Yangon Electricity Supply Corporation gains a net profit of K20 billion annually from electricity distribution, after deducting wage, employee expenses and other expenditure, he added.

“We purchase electricity from the government and distribute it. The profits gained are used to operate the corporation. The corporations cannot request budgets from the government, and they cannot function without profit. Without profit, we have to shut down the corporations,” he explained.

The funds allocated for this fiscal year will be distributed among respective townships in the Yangon region and will support four districts to develop power supply.

Power distribution stations will be built, while current power stations are upgraded to meet the demands by the growing population and increasing consumption. Moreover, the newer models replace the older ones, and new cables with covers are installed to reduce power cut and to prevent accidents arising from electrocution. Small transformers will also be constructed to provide enough power supply to the public, he continued.

Both the YESC and the MESC are distributing electricity to the public by buying power from Electricity Generation Enterprise in accordance with a fixed price set by the government.

The fixed price per unit is relatively low, therefore, electricity is being sold at K57 in Yangon and K52 in Mandalay in order to help these corporations to turn a profit.

These electricity supply corporations re-sell electricity to the public at K35, K40 and K50 per unit, and K75, K125 and K150 per unit for industrial zones.

However, the price hardly offsets the cost of production per unit. The government’s electric power industry is running an annual loss, and this is increasingly a problem for the population and the government.

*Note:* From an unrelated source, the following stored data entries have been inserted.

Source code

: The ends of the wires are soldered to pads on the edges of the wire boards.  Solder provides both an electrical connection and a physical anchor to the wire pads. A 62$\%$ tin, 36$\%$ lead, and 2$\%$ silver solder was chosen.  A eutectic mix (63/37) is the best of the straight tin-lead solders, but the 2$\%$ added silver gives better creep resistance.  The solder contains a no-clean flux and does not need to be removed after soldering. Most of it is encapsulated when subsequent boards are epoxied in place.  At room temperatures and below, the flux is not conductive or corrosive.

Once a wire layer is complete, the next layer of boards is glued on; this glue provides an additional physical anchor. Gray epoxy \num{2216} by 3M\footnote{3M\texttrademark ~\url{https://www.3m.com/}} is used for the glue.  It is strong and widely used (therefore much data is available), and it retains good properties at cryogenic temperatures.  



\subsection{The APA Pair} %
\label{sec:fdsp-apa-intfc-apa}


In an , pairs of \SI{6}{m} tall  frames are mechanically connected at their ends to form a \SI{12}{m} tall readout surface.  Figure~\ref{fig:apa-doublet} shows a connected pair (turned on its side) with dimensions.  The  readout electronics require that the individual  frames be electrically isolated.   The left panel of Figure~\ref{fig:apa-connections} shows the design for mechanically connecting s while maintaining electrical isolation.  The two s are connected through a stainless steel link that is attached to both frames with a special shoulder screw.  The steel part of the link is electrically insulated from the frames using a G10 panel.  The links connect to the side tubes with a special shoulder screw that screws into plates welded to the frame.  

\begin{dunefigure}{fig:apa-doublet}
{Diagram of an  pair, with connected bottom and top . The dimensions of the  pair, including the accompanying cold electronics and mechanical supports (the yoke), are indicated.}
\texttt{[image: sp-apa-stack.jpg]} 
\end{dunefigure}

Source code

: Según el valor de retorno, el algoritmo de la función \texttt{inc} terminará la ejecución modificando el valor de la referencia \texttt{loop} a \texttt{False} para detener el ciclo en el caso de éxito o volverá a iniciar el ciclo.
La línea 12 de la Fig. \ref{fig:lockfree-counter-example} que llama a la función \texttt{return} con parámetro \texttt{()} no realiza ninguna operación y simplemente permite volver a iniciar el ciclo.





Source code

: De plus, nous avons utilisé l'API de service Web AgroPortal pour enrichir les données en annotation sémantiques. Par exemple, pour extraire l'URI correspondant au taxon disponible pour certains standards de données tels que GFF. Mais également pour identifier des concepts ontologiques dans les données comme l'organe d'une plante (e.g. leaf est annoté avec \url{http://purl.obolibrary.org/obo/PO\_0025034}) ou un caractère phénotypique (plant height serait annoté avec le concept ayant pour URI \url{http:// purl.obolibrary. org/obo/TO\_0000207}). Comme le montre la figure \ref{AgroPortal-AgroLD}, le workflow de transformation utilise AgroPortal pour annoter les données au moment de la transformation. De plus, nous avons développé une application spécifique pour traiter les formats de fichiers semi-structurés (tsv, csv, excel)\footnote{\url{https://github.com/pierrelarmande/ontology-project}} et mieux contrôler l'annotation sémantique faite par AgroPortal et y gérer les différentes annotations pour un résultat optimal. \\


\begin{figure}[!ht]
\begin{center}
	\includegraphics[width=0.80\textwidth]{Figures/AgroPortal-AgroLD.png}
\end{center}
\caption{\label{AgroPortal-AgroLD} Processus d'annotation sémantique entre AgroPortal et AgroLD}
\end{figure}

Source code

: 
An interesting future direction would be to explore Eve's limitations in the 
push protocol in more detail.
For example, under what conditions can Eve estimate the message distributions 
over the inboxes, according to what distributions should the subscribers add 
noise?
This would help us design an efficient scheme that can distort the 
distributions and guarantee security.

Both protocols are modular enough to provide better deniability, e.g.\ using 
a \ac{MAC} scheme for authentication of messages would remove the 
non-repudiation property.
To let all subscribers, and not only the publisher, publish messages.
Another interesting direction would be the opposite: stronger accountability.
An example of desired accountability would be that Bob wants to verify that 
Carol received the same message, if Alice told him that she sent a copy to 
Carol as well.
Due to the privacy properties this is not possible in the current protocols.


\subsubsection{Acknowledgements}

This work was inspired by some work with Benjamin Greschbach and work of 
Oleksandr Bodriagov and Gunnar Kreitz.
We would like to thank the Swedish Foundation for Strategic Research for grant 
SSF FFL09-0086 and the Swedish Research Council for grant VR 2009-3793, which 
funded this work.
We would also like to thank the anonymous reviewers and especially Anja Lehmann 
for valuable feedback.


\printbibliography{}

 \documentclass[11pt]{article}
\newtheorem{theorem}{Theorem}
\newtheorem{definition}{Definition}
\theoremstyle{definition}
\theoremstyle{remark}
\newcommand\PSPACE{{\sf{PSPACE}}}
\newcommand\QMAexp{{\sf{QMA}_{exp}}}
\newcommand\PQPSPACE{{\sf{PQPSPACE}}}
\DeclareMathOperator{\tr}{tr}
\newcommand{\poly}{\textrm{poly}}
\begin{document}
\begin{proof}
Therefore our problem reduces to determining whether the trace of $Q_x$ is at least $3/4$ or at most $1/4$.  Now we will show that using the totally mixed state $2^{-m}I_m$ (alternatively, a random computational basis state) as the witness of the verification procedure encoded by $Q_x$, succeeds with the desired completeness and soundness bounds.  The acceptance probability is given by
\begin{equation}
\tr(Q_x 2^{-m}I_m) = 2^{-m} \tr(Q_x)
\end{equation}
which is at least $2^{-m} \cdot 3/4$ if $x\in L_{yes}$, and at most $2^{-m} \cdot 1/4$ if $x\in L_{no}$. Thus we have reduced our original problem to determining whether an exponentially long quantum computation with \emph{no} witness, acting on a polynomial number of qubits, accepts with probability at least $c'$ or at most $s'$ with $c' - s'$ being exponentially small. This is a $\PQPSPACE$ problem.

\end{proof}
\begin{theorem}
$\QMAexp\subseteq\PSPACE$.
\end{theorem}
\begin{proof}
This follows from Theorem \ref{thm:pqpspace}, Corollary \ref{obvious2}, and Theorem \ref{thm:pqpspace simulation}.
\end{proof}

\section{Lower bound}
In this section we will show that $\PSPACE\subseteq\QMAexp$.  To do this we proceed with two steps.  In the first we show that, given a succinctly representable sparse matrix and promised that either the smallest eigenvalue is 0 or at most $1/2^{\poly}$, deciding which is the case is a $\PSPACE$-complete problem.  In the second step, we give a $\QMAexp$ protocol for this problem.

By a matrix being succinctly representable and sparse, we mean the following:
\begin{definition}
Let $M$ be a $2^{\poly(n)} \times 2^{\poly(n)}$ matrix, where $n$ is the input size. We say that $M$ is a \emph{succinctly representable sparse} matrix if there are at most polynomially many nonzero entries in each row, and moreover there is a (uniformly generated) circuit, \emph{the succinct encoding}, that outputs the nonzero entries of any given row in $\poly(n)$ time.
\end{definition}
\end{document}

According to the Ministry of Electricity and Energy, Myanmar’s demand for electricity has increased annually, but power supply has been insufficient. 6.5 million out of 10 million households have no access to electricity, and barely 3.5 million has received standard electrical supplies. Although electricity consumption has skyrocketed by over 100 percent, there are still cities with little to no electricity. For the next three to four years, more than 4500MW of electricity are estimated to be consumed, and usage for this summer could increase by 3300MW or 3500MW.

Other experts pointed out that finances have not been sufficient to fund the completion of hydroelectric station in time, and investments are inadequate in the sector. New supply of power cannot fulfil the demands of the industrial zones in time.